• Exercise brief: Take the line that contains "### Example 4: Custom Rendering Configuration" and every line after it in the material below, and quote them exactly.

START Dataset content

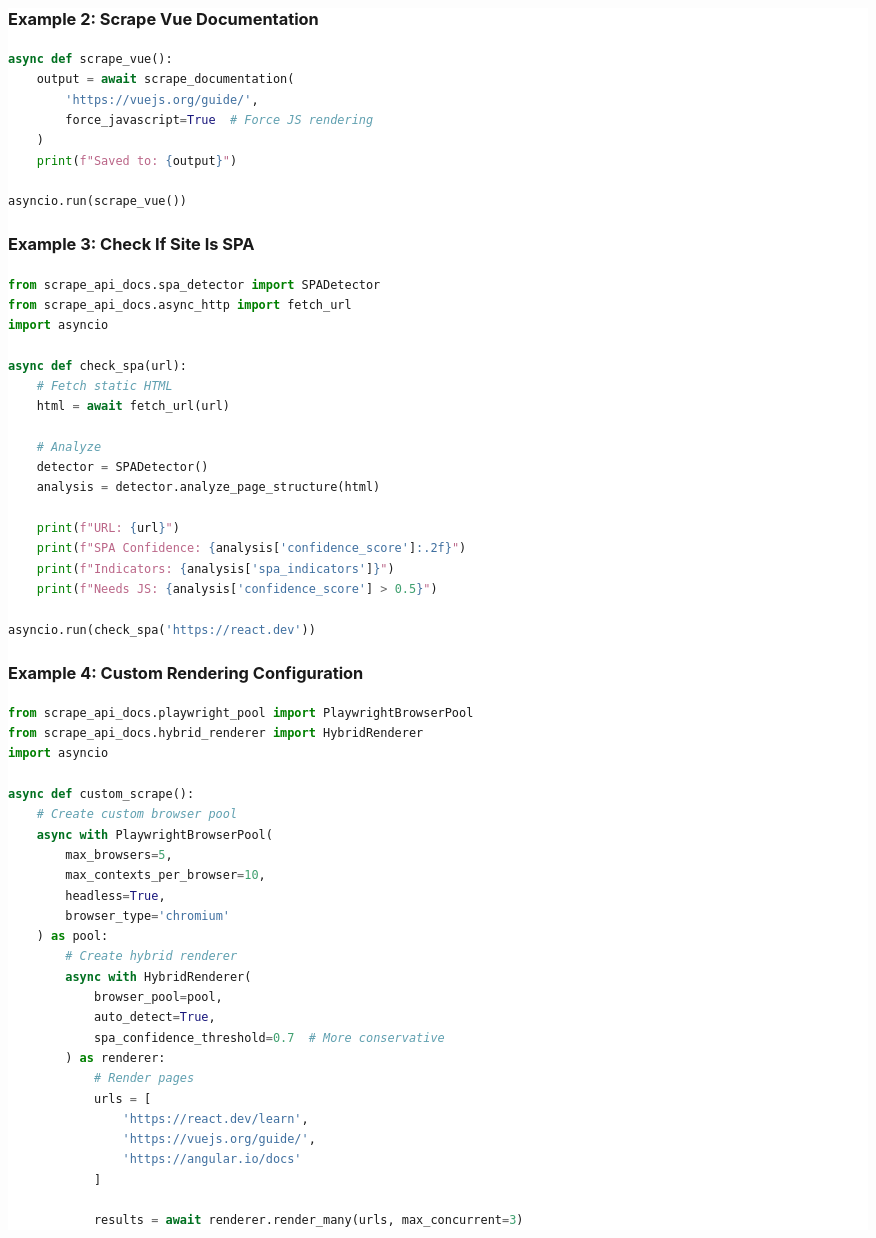 ### Example 2: Scrape Vue Documentation

```python
async def scrape_vue():
    output = await scrape_documentation(
        'https://vuejs.org/guide/',
        force_javascript=True  # Force JS rendering
    )
    print(f"Saved to: {output}")

asyncio.run(scrape_vue())
```

### Example 3: Check If Site Is SPA

```python
from scrape_api_docs.spa_detector import SPADetector
from scrape_api_docs.async_http import fetch_url
import asyncio

async def check_spa(url):
    # Fetch static HTML
    html = await fetch_url(url)
    
    # Analyze
    detector = SPADetector()
    analysis = detector.analyze_page_structure(html)
    
    print(f"URL: {url}")
    print(f"SPA Confidence: {analysis['confidence_score']:.2f}")
    print(f"Indicators: {analysis['spa_indicators']}")
    print(f"Needs JS: {analysis['confidence_score'] > 0.5}")

asyncio.run(check_spa('https://react.dev'))
```

### Example 4: Custom Rendering Configuration

```python
from scrape_api_docs.playwright_pool import PlaywrightBrowserPool
from scrape_api_docs.hybrid_renderer import HybridRenderer
import asyncio

async def custom_scrape():
    # Create custom browser pool
    async with PlaywrightBrowserPool(
        max_browsers=5,
        max_contexts_per_browser=10,
        headless=True,
        browser_type='chromium'
    ) as pool:
        # Create hybrid renderer
        async with HybridRenderer(
            browser_pool=pool,
            auto_detect=True,
            spa_confidence_threshold=0.7  # More conservative
        ) as renderer:
            # Render pages
            urls = [
                'https://react.dev/learn',
                'https://vuejs.org/guide/',
                'https://angular.io/docs'
            ]
            
            results = await renderer.render_many(urls, max_concurrent=3)
```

END Dataset content

• Answer area:
### Example 4: Custom Rendering Configuration

```python
from scrape_api_docs.playwright_pool import PlaywrightBrowserPool
from scrape_api_docs.hybrid_renderer import HybridRenderer
import asyncio

async def custom_scrape():
    # Create custom browser pool
    async with PlaywrightBrowserPool(
        max_browsers=5,
        max_contexts_per_browser=10,
        headless=True,
        browser_type='chromium'
    ) as pool:
        # Create hybrid renderer
        async with HybridRenderer(
            browser_pool=pool,
            auto_detect=True,
            spa_confidence_threshold=0.7  # More conservative
        ) as renderer:
            # Render pages
            urls = [
                'https://react.dev/learn',
                'https://vuejs.org/guide/',
                'https://angular.io/docs'
            ]
            
            results = await renderer.render_many(urls, max_concurrent=3)
```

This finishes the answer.